I set the journal aside. "So did you do it?"
"What?"
"The lizards."
"Yes."
"What happened?"
Pingüino laughed. "Lots of screaming. The usual."
I rolled my eyes. Everyone knew Pingüino didn't like school, and everyone also knew that he didn't like his new teacher, a young nun named Sister Juana who Pingüino claimed was a know-it-all because she'd gone to some fancy school in America and knew English. So he had taken to playing dumb pranks on her, pranks that weren't even that original. Like putting thumbtacks on her chair, leaving mean graffiti on the chalkboards, and — this time — putting two live lizards in her desk.
"What happens when Mami finds out?" I asked.
"She won't."
I sat up in bed and leaned against the wall.

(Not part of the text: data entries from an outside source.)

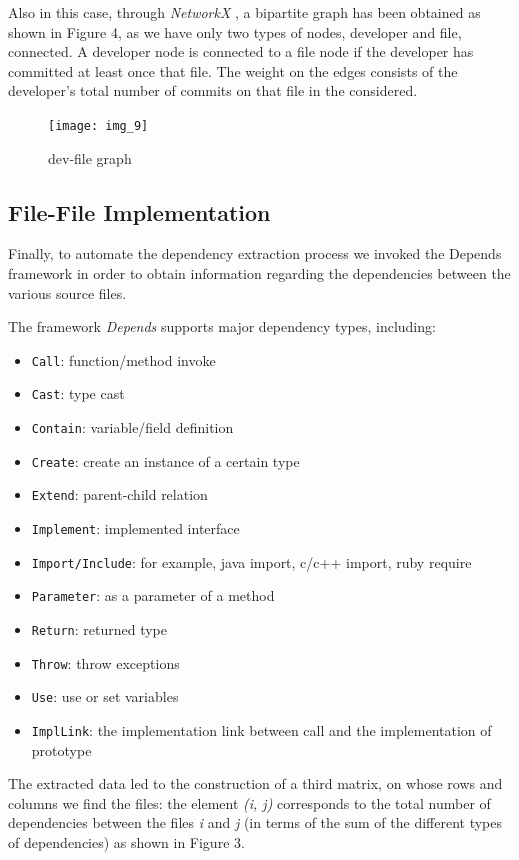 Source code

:\documentclass[sigconf]{acmart}
\begin{document}
Also in this case, through {\itshape NetworkX} , a bipartite graph has been obtained as shown in Figure 4, as we have only two types of nodes, developer and file, connected. A developer node is connected to a file node if the developer has committed at least once that file. The weight on the edges consists of the developer’s total number of commits on that file in the considered.

\begin{figure}[h]
  \centering
  \texttt{[image: img\_9]}
  \caption{dev-file graph}
  \Description{}
\end{figure}

\subsection{File-File Implementation}
Finally, to automate the dependency extraction process we invoked the Depends framework in order to obtain information regarding the dependencies between the various source files.

The framework {\itshape Depends} supports major dependency types, including:
\begin{itemize}
\item {\verb|Call|}: function/method invoke
\item {\verb|Cast|}: type cast
\item {\verb|Contain|}: variable/field definition
\item {\verb|Create|}: create an instance of a certain type
\item {\verb|Extend|}: parent-child relation
\item {\verb|Implement|}: implemented interface
\item {\verb|Import/Include|}: for example, java import, c/c++ import, ruby require
\item {\verb|Parameter|}: as a parameter of a method
\item {\verb|Return|}: returned type
\item {\verb|Throw|}: throw exceptions
\item {\verb|Use|}: use or set variables
\item {\verb|ImplLink|}: the implementation link between call and the implementation of prototype
\end{itemize}



The extracted data led to the construction of a third matrix, on whose rows and columns we find the files: the element {\itshape (i, j)} corresponds to the total number of dependencies between the files {\itshape i} and {\itshape j} (in terms of the sum of the different types of dependencies) as shown in Figure 3.
\end{document}
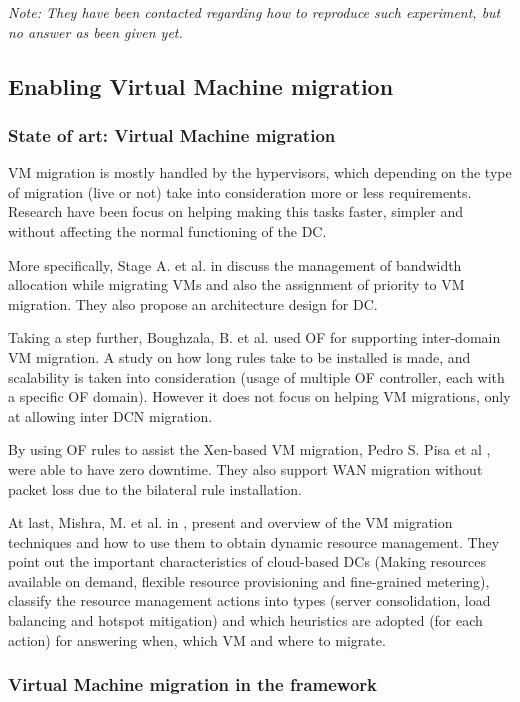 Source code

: \documentclass[12pt,english,oneside]{book}
\begin{document}
\textit{Note: They have been contacted regarding how to reproduce such experiment, but no answer as been given yet.}

\newpage

\subsection{Enabling Virtual Machine migration}
\subsubsection{State of art: Virtual Machine migration}

VM migration is mostly handled by the hypervisors, which depending on the type of migration (live or not) take into consideration more or less requirements.
Research have been focus on helping making this tasks faster, simpler and without affecting the normal functioning of the DC.

More specifically, Stage A. et al. in \cite{vmmig1} discuss the management of bandwidth allocation while migrating VMs and also the assignment of priority to VM migration. They also propose an architecture design for DC.

Taking a step further, Boughzala, B. et al. \cite{vmmig2} used OF for supporting inter-domain VM migration. A study on how long rules take to be installed is made, and scalability is taken into consideration (usage of multiple OF controller, each with a specific OF domain). However it does not focus on helping VM migrations, only at allowing inter DCN migration.

By using OF rules to assist the Xen-based VM migration, Pedro S. Pisa et al \cite{vmmig3}, were able to have zero downtime. They also support WAN migration without packet loss due to the bilateral rule installation.

At last, Mishra, M. et al. in \cite{vmmig4}, present and overview of the VM migration techniques and how to use them to obtain dynamic resource management.
They point out the important characteristics of cloud-based DCs (Making resources available on demand, flexible resource provisioning and fine-grained metering), classify the resource management actions into types (server consolidation, load balancing and hotspot mitigation) and which heuristics are adopted (for each action) for answering when, which VM and where to migrate.

\subsubsection{Virtual Machine migration in the framework}
\end{document}
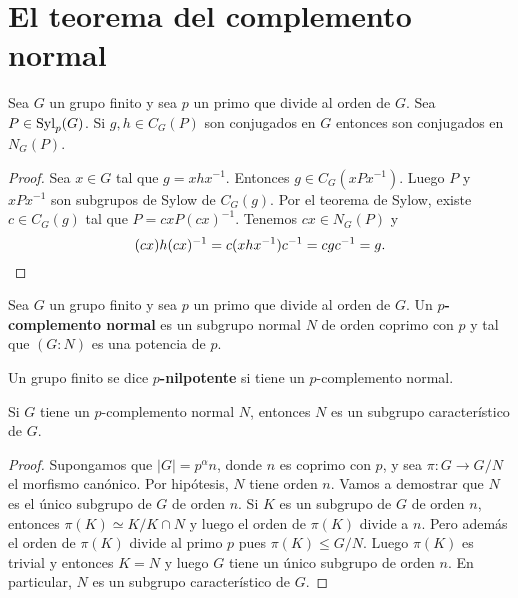 \chapter{El teorema del complemento normal}

\begin{lemma}
	\label{lemma:normal_complement}
	Sea $G$ un grupo finito y sea $p$ un primo que divide al orden de $G$. Sea
	$P\in\mathrm{Syl}_p(G)$. Si $g,h\in C_G(P)$ son conjugados en $G$ entonces son
	conjugados en $N_G(P)$.
\end{lemma}

\begin{proof}
	Sea $x\in G$ tal que $g=xhx^{-1}$. Entonces $g\in C_G(xPx^{-1})$. Luego $P$
	y $xPx^{-1}$ son subgrupos de Sylow de $C_G(g)$. Por el teorema de Sylow,
	existe $c\in C_G(g)$ tal que $P=cxP(cx)^{-1}$. Tenemos $cx\in N_G(P)$ y 
	\[
	(cx)h(cx)^{-1}=c(xhx^{-1})c^{-1}=cgc^{-1}=g.\qedhere
	\]
\end{proof}

\begin{definition}
	Sea $G$ un grupo finito y sea $p$ un primo que divide al orden de $G$. Un
	\textbf{$p$-complemento normal} es un subgrupo normal $N$ de orden coprimo
	con $p$ y tal que $(G:N)$ es una potencia de $p$.
\end{definition}

\begin{definition}
	Un grupo finito se dice \textbf{$p$-nilpotente} si tiene un $p$-complemento
	normal. 
\end{definition}

\begin{proposition}
	Si $G$ tiene un $p$-complemento normal $N$, entonces $N$ es un subgrupo
	característico de $G$.
\end{proposition}

\begin{proof}
	Supongamos que $|G|=p^\alpha n$, donde $n$ es coprimo con $p$, y sea
	$\pi\colon G\to G/N$ el morfismo canónico.  Por hipótesis, $N$ tiene orden
	$n$. Vamos a demostrar que $N$ es el único subgrupo de $G$ de orden $n$. Si
	$K$ es un subgrupo de $G$ de orden $n$, entonces  $\pi(K)\simeq K/K\cap N$
	y luego el orden de $\pi(K)$ divide a $n$. Pero además el orden de $\pi(K)$
	divide al primo $p$ pues $\pi(K)\leq G/N$. Luego $\pi(K)$ es trivial y
	entonces $K=N$ y luego $G$ tiene un único subgrupo de orden $n$. En
	particular, $N$ es un subgrupo característico de $G$.
\end{proof}



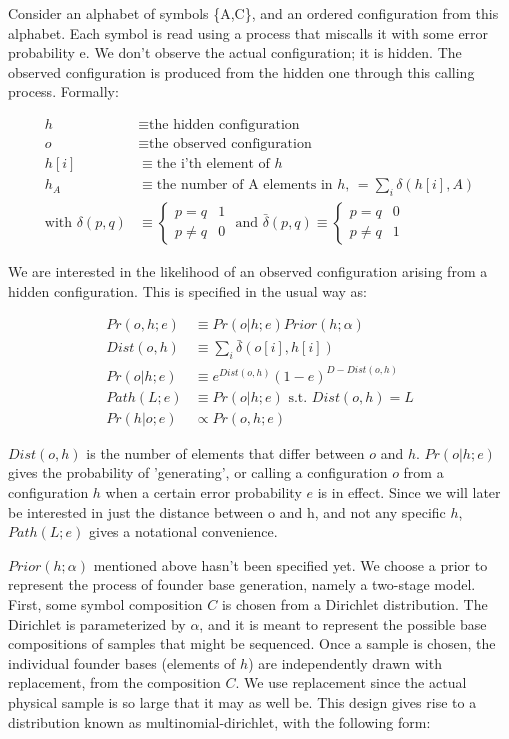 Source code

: \documentclass{article}
\begin{document}
Consider an alphabet of symbols \{A,C\}, and an ordered configuration
from this alphabet. Each symbol is read using a process that miscalls
it with some error probability e.  We don't observe the actual
configuration; it is hidden.  The observed configuration is produced
from the hidden one through this calling process.  Formally:

\begin{align*}
h & \equiv \text{the hidden configuration} \\
o & \equiv \text{the observed configuration} \\
h[i] & \equiv \text{the i'th element of } h \\
h_A & \equiv \text{the number of A elements in } h \text{, }
= \sum_i \delta(h[i],A) \\
\text{with }\delta(p,q) & \equiv
\begin{cases}
  p = q & 1 \\
  p \neq q & 0
\end{cases}
\text{ and }
\bar{\delta}(p,q) \equiv
\begin{cases}
  p = q & 0 \\
  p \neq q & 1
\end{cases}
\end{align*}

We are interested in the likelihood of an observed configuration
arising from a hidden configuration.  This is specified in the usual
way as:

\begin{align}
  Pr(o,h;e) & \equiv Pr(o|h;e)Prior(h;\alpha) \\
  Dist(o,h) & \equiv \sum_i \bar{\delta}(o[i],h[i]) \\
  Pr(o|h;e) & \equiv e^{Dist(o,h)}(1-e)^{D-Dist(o,h)} \\
  Path(L;e) & \equiv Pr(o|h;e) \text{ s.t. } Dist(o,h) = L\\
  Pr(h|o;e) & \propto Pr(o,h;e) \nonumber
\end{align}

$Dist(o,h)$ is the number of elements that differ between $o$ and $h$.
$Pr(o|h;e)$ gives the probability of 'generating', or calling a
configuration $o$ from a configuration $h$ when a certain error
probability $e$ is in effect. Since we will later be interested in
just the distance between o and h, and not any specific $h$,
$Path(L;e)$ gives a notational convenience.

$Prior(h;\alpha)$ mentioned above hasn't been specified yet.  We
choose a prior to represent the process of founder base generation,
namely a two-stage model.  First, some symbol composition $C$ is
chosen from a Dirichlet distribution.  The Dirichlet is parameterized
by $\alpha$, and it is meant to represent the possible base
compositions of samples that might be sequenced.  Once a sample is
chosen, the individual founder bases (elements of $h$) are
independently drawn with replacement, from the composition $C$.  We
use replacement since the actual physical sample is so large that it
may as well be. This design gives rise to a distribution known as
multinomial-dirichlet, with the following form:
\end{document}

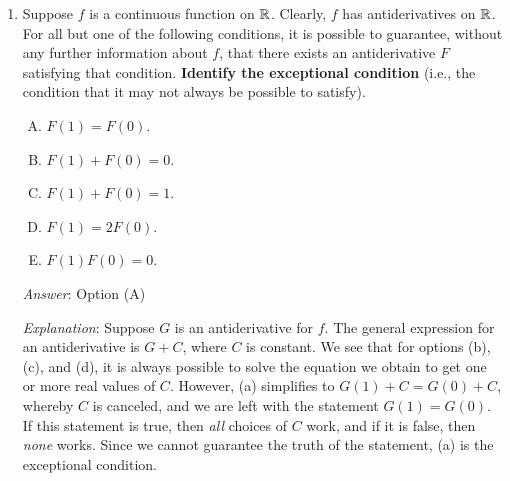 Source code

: \documentclass[10pt]{amsart}
\begin{document}
\begin{enumerate}
  \begin{enumerate}[(A)]
  \item $k - 2$
  \item $k - 1$
  \item $k$
  \item $k + 1$
  \item There is no bound in terms of $k$.
  \end{enumerate}

  {\em Answer}: Option (B)

  {\em Explanation}: $F$ and $G$ having the same $k^{th}$ derivative
  is equivalent to requiring that $F - G$ have $k^{th}$ derivative
  equal to zero. For $k = 1$, this gives constant functions
  (polynomials of degree $0$). Each time we increment $k$, the degree
  of the polynomial could potentially go up by $1$. Thus, the answer
  is $k - 1$.

  {\em Performance review}: $22$ out of $25$ people got this. $2$
  chose (E), $1$ chose (C).

  {\em Historical note (earlier appearance this quarter)}: $21$ out of
  $24$ got this. $2$ chose (A), $1$ chose (E).

\item Suppose $f$ is a continuous function on $\mathbb{R}$. Clearly, $f$ has
  antiderivatives on $\mathbb{R}$. For all but one of the following
  conditions, it is possible to guarantee, without any further
  information about $f$, that there exists an antiderivative $F$
  satisfying that condition. {\bf Identify the exceptional condition}
  (i.e., the condition that it may not always be possible to satisfy).

  \begin{enumerate}[(A)]
  \item $F(1) = F(0)$.
  \item $F(1) + F(0) = 0$.
  \item $F(1) + F(0) = 1$.
  \item $F(1) = 2F(0)$.
  \item $F(1)F(0) = 0$.
  \end{enumerate}

  {\em Answer}: Option (A)

  {\em Explanation}: Suppose $G$ is an antiderivative for $f$. The
  general expression for an antiderivative is $G + C$, where $C$ is
  constant. We see that for options (b), (c), and (d), it is always
  possible to solve the equation we obtain to get one or more real
  values of $C$. However, (a) simplifies to $G(1) + C = G(0) + C$,
  whereby $C$ is canceled, and we are left with the statement $G(1) =
  G(0)$. If this statement is true, then {\em all} choices of $C$
  work, and if it is false, then {\em none} works. Since we cannot
  guarantee the truth of the statement, (a) is the exceptional
  condition.


\end{enumerate}
\end{document}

It was humid tonight and the ceiling fan wasn't on yet, so my skin stuck to my shirt and the wall was moist. I squinted at Pingüino's school uniform he hadn't changed out of because he was too lazy. I sighed.
"Where's the letter?"
Pingüino observed the ceiling. "What letter?"
"I'm not stupid, Pingüino. This is the third time, and there's always a letter home the third time around. Where is it?"
"I ripped it."
"What?"
"And threw it in a bush. At Rafi Consuelo's house."
"Are you insane? You know not to go there. What if someone had seen you?"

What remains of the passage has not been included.